» The problem
For this exercise, return exactly the lines of the material below that begin at the one with "### T-3 Months to T+0" and stop after the one with "XE037 surge occurs.".

---*---

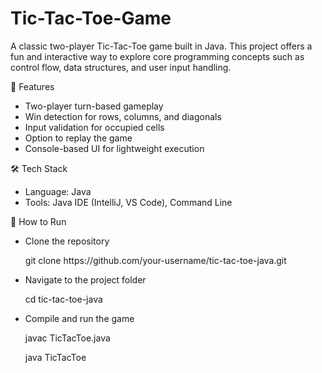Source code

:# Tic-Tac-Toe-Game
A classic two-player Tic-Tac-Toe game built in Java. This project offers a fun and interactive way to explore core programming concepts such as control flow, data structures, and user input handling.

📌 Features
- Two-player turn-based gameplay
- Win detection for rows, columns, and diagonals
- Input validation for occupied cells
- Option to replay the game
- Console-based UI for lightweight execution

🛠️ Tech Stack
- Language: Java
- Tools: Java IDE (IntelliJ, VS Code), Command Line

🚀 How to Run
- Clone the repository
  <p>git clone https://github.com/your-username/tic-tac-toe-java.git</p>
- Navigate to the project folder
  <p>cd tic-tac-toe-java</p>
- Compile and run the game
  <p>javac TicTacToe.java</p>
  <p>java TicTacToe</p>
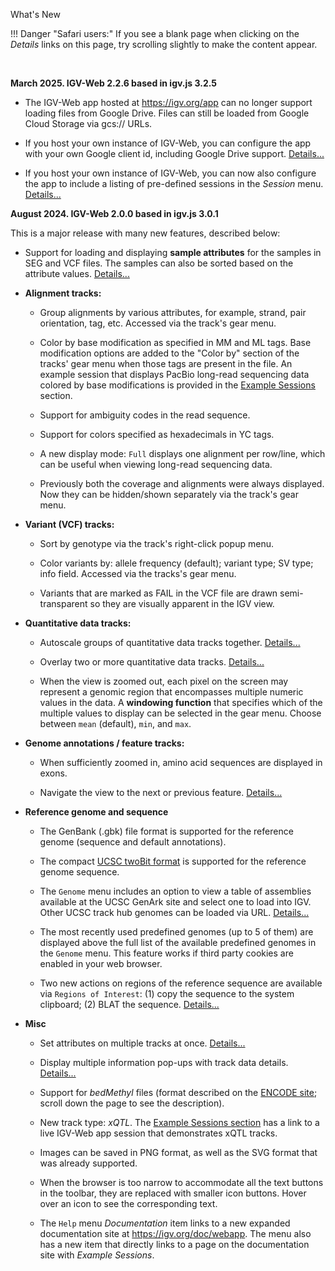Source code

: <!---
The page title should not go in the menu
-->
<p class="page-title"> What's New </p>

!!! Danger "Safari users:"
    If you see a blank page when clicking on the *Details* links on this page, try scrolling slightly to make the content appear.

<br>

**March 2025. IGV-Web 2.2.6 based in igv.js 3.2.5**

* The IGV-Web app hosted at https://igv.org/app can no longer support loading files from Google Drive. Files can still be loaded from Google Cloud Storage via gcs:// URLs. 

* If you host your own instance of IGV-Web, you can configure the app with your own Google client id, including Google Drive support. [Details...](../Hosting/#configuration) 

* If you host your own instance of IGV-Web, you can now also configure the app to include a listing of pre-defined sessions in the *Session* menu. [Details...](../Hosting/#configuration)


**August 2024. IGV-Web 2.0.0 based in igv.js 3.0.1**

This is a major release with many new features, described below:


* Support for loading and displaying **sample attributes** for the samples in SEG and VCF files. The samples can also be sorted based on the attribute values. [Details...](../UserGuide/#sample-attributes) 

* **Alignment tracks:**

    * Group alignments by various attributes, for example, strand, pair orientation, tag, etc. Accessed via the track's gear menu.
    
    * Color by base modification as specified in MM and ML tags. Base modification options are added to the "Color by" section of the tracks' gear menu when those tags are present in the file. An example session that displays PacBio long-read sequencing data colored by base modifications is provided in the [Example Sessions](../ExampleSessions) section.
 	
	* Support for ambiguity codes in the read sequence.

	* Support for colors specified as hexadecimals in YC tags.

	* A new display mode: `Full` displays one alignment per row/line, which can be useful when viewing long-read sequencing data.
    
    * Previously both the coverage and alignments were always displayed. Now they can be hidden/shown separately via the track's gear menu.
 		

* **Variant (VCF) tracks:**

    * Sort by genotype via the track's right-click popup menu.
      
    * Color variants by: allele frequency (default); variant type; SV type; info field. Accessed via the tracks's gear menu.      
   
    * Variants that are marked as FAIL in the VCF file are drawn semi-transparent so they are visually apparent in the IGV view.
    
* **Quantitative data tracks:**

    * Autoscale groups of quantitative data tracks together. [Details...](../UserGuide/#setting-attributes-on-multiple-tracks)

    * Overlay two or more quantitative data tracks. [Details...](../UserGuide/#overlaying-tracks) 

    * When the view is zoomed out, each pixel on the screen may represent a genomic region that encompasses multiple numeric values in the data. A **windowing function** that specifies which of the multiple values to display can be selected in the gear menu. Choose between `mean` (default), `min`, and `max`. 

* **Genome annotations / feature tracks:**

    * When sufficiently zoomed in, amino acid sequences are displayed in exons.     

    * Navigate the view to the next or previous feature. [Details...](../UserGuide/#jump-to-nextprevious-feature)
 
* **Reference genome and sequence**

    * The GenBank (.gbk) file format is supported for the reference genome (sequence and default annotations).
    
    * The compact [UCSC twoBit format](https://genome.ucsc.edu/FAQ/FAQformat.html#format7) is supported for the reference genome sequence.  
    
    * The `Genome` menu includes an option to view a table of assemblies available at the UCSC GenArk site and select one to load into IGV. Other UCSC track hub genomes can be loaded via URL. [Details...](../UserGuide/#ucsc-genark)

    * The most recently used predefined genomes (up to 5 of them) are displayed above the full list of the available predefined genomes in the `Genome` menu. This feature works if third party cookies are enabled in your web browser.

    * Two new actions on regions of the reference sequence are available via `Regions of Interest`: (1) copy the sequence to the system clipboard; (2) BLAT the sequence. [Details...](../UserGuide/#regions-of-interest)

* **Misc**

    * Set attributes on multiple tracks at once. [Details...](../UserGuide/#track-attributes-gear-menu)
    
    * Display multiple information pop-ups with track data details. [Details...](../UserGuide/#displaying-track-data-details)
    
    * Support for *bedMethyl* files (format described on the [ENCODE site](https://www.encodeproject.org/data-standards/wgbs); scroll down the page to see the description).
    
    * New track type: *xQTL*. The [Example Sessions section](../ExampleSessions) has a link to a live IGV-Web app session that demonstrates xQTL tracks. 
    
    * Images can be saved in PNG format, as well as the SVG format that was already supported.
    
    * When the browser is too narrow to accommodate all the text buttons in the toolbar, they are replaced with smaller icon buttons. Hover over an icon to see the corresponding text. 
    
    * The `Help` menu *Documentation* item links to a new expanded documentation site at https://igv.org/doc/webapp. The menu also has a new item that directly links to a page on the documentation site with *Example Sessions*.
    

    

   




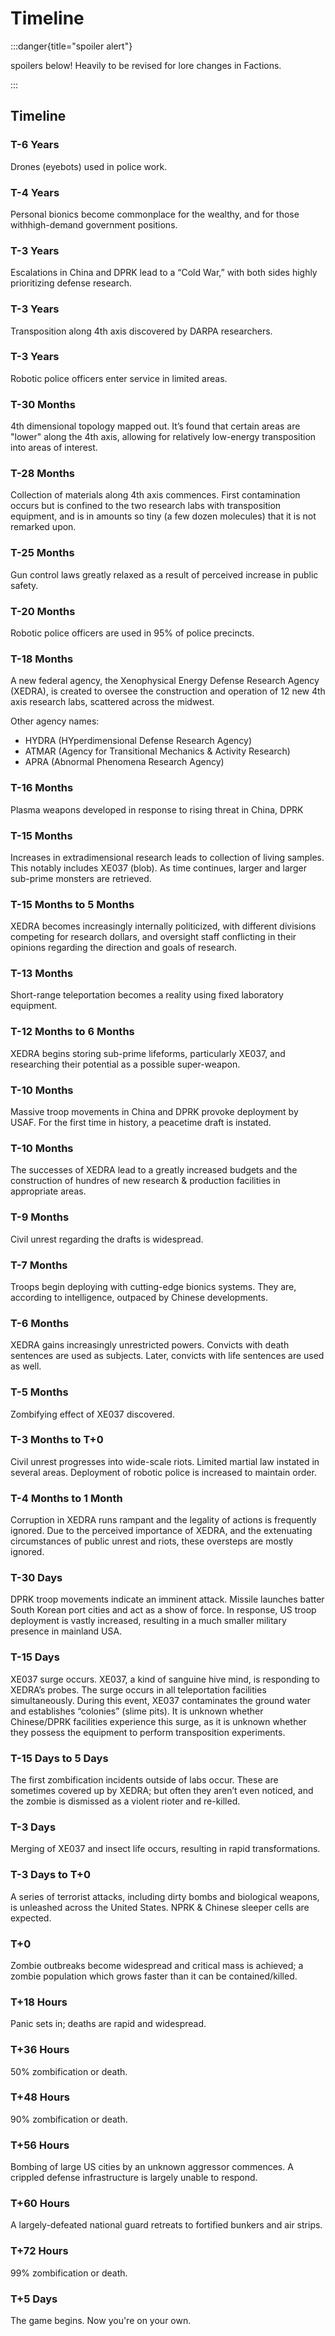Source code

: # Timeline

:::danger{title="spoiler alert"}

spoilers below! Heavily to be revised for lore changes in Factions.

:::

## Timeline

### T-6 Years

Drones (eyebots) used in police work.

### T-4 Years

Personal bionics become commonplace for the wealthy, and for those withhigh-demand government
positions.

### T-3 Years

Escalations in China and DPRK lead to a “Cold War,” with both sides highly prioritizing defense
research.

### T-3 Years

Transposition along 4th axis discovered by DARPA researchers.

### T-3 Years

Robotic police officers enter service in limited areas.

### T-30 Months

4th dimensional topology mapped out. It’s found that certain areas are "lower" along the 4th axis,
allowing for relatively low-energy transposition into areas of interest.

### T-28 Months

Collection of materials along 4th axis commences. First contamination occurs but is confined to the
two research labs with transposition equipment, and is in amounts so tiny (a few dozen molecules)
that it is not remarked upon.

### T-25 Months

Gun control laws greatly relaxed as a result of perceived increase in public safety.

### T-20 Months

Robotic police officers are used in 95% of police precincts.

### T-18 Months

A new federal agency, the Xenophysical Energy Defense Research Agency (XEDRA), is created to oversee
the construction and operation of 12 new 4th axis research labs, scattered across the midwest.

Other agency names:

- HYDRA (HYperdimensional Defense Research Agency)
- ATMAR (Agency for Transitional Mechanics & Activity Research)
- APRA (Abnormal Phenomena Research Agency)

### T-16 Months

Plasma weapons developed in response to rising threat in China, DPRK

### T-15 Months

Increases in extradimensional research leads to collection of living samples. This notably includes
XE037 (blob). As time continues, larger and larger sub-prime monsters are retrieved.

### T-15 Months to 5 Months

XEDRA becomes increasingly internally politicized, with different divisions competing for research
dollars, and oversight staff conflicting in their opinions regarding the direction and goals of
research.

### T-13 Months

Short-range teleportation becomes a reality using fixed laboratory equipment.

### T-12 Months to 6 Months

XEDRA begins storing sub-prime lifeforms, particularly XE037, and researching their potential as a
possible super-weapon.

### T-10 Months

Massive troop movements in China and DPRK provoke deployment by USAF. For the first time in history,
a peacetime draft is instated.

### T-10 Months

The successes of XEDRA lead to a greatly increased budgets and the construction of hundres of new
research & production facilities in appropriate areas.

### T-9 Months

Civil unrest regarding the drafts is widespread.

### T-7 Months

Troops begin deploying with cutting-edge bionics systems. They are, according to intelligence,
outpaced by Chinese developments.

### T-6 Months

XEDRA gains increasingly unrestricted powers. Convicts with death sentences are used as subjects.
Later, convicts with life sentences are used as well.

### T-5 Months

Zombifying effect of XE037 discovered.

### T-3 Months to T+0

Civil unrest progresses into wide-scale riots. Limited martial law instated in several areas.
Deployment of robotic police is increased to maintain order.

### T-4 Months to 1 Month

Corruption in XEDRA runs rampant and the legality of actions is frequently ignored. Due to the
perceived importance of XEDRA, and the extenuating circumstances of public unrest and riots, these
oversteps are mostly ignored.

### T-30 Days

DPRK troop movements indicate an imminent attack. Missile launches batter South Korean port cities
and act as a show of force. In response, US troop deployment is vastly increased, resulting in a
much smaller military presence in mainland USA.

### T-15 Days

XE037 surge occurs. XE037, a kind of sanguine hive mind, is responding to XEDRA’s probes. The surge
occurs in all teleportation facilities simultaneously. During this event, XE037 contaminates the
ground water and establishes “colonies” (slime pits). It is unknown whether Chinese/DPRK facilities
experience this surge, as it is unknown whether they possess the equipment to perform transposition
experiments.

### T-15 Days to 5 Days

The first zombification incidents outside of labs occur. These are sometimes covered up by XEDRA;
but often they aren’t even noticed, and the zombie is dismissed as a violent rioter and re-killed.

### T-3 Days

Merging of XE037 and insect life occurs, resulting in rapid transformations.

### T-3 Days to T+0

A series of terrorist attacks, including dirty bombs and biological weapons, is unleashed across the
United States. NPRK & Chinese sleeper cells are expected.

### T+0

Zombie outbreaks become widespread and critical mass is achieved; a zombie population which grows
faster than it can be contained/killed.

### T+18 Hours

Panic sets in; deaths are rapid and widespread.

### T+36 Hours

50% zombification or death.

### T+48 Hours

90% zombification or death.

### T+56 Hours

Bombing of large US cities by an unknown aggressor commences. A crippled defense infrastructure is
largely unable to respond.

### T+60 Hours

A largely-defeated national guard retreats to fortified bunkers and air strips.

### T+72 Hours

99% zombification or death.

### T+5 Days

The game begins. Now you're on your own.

---*---

» Exercise solution
### T-3 Months to T+0

Civil unrest progresses into wide-scale riots. Limited martial law instated in several areas.
Deployment of robotic police is increased to maintain order.

### T-4 Months to 1 Month

Corruption in XEDRA runs rampant and the legality of actions is frequently ignored. Due to the
perceived importance of XEDRA, and the extenuating circumstances of public unrest and riots, these
oversteps are mostly ignored.

### T-30 Days

DPRK troop movements indicate an imminent attack. Missile launches batter South Korean port cities
and act as a show of force. In response, US troop deployment is vastly increased, resulting in a
much smaller military presence in mainland USA.

### T-15 Days

XE037 surge occurs. XE037, a kind of sanguine hive mind, is responding to XEDRA’s probes. The surge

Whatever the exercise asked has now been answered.